▶ WHAT THE TASK REQUIRES
All lines from the one containing "For some, structure" through the end of the data below are to be transcribed exactly. Leave out the rest.

[INPUT DATA — start]

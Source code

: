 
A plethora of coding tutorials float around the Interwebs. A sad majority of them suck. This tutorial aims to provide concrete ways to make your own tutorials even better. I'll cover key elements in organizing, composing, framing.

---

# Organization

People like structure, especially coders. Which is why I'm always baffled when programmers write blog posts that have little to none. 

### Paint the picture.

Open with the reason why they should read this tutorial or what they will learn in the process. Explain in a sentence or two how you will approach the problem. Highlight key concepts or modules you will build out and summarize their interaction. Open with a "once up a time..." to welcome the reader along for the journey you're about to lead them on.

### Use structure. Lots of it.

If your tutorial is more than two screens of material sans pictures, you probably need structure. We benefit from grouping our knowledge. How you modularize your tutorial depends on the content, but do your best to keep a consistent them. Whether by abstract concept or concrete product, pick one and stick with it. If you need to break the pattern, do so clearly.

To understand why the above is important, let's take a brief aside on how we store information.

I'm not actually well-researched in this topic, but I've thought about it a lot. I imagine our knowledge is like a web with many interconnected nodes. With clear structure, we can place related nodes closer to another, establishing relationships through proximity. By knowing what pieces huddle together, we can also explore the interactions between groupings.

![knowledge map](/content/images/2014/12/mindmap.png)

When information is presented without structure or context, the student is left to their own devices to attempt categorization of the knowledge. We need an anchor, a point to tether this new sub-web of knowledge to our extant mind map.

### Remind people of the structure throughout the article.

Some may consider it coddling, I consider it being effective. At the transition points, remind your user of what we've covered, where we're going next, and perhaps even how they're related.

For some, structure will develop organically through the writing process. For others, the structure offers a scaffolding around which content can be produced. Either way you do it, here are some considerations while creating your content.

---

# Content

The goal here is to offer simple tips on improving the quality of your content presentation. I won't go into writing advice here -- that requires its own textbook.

[INPUT DATA — finish]

▶ ANSWER TO THE EXERCISE
For some, structure will develop organically through the writing process. For others, the structure offers a scaffolding around which content can be produced. Either way you do it, here are some considerations while creating your content.

---

# Content

The goal here is to offer simple tips on improving the quality of your content presentation. I won't go into writing advice here -- that requires its own textbook.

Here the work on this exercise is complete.